West Virginia closes off the § 61-7-7(f) court-petition path entirely for people convicted of a felony crime of violence against another person, a felony sexual offense, or certain felony controlled-substance convictions (Schedule I other than marijuana, or Schedule II or III). The statute is explicit that the petition option "shall not apply" to those convictions. Expungement is generally unavailable for the same categories, since West Virginia's expungement law excludes felony violent offenses against a person, offenses with a minor victim, and sexually motivated offenses from eligibility. That leaves an unconditional gubernatorial pardon as the remaining, far less certain, path — pardons are discretionary, comparatively rare, and not something to count on. If your conviction falls into one of these categories, treat firearm restoration in West Virginia as a serious, lawyer-guided undertaking rather than a routine filing.

Practical Safeguards

Laws change, including through recent West Virginia legislative activity on nonviolent-felony restoration that may affect future cases — always confirm the current statute text and any amendments before relying on anything above, including this page. Nothing here substitutes for reading the current version of W. Va. Code § 61-7-7 and § 61-11-26 yourself or with a lawyer.

Never treat state-level restoration as the finish line. Possessing a firearm while still federally barred is a federal felony under 18 U.S.C. § 922(g), independent of what West Virginia has done for you. Confirm your complete federal status in writing with a qualified firearms or criminal-defense lawyer before you buy, receive, or possess a firearm or ammunition.

This article is general legal information about West Virginia and federal law, not legal advice for your specific situation.

Frequently asked questions

If West Virginia restores my rights, am I automatically clear under federal law too?

Not automatically. Federal law (18 U.S.C. 921(a)(20)) only stops counting a conviction if the state relief restored your civil rights and did not expressly keep a firearms restriction. Whether West Virginia's specific relief mechanisms satisfy that federal test can be unsettled, so confirm your federal status separately with a lawyer before possessing a firearm.

Does West Virginia automatically restore firearm rights after I finish my sentence?

No.
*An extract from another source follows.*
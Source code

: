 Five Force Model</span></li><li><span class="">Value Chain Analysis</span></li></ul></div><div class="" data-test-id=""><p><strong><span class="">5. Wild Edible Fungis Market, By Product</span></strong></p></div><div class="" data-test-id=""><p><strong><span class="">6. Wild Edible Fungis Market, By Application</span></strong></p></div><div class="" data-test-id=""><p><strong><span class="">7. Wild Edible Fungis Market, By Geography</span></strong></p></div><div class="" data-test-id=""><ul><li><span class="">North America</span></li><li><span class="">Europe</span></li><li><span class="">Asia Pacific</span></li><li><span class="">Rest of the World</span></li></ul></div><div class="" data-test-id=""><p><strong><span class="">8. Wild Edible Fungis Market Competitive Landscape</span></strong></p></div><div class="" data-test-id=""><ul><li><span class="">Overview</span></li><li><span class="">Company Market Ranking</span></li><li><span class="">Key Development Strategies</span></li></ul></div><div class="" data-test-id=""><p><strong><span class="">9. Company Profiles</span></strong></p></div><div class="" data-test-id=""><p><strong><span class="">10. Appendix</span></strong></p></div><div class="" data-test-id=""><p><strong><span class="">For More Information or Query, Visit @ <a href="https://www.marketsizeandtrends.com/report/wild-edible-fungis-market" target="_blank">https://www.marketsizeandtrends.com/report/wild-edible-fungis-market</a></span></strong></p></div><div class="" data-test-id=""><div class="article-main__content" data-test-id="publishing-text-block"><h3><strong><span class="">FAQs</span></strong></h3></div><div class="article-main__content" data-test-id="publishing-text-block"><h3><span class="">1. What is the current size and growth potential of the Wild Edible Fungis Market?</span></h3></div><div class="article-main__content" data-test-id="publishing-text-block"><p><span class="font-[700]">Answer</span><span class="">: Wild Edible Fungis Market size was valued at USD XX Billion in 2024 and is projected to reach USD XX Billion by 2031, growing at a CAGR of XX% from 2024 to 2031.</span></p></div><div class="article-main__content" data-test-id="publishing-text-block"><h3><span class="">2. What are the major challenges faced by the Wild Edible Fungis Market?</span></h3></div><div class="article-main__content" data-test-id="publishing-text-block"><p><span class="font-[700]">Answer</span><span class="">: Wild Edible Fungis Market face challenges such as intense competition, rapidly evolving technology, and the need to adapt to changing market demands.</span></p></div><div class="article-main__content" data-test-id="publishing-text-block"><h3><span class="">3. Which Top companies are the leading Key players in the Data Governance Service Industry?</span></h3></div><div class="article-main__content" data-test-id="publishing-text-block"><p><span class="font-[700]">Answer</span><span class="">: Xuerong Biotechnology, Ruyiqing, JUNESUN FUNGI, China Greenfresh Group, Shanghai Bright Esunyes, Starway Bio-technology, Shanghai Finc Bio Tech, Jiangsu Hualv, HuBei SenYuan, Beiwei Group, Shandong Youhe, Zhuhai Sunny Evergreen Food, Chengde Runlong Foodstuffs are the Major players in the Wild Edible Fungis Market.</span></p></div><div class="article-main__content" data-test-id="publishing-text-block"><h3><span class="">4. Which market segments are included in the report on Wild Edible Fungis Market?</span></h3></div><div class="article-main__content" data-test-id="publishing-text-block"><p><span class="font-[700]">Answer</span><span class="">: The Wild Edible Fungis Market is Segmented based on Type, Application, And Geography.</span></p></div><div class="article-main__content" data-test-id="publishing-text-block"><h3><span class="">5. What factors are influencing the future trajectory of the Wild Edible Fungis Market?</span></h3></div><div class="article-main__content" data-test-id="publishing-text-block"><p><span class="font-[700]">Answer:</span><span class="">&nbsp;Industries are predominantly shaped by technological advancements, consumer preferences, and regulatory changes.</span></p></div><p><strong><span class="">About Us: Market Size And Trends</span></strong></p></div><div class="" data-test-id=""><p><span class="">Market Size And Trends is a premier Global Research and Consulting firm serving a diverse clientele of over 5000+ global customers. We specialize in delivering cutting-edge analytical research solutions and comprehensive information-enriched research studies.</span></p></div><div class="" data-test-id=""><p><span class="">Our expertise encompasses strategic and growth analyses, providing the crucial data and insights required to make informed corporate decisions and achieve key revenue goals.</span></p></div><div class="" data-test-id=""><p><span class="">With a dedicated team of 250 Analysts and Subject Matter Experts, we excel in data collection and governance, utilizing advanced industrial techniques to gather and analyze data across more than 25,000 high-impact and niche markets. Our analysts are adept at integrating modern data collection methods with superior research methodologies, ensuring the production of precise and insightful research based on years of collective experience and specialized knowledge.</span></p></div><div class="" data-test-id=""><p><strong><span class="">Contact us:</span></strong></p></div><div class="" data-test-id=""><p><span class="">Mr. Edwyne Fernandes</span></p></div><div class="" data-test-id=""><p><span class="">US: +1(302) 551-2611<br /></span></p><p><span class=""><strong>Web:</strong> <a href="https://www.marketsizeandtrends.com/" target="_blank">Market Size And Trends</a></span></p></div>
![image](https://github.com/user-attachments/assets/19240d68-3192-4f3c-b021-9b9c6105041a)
West Virginia does not have automatic restoration for a disqualifying felony or qualifying misdemeanor conviction. You must use one of three mechanisms: a circuit-court petition under W. Va. Code 61-7-7(f), expungement or set-aside of the conviction, or an unconditional pardon from the Governor.

Can I ever get my firearm rights back if I was convicted of a violent felony or sex offense in West Virginia?

West Virginia's circuit-court petition process explicitly does not apply to felony crimes of violence against a person or felony sexual offenses, and the state's expungement law also excludes these offenses. The only remaining, far less certain, option is an unconditional pardon from the Governor, which is entirely discretionary.

How long do I have to wait before I can restore my firearm rights in West Virginia?

There is no fixed statutory waiting period for the circuit-court petition itself. The expungement statute, however, generally requires five years after conviction/completion of sentence or supervision (three years with a qualifying treatment or job-training program) for eligible nonviolent felonies. Confirm current rules with the circuit clerk or a lawyer, since timing details can change.

What if my disqualifying conviction was a federal crime, not a state crime?

West Virginia cannot restore your firearm rights for a federal conviction. Under Beecham v. United States, relief from a federal conviction must come through federal law, and the federal relief process under 18 U.S.C. 925(c) has been unfunded and effectively unusable for decades, leaving generally no working path back.

This article is general legal information, not legal advice, and may not reflect the most current law or the law in your jurisdiction. Laws vary by state and change over time. For advice about your specific situation, consult a licensed attorney.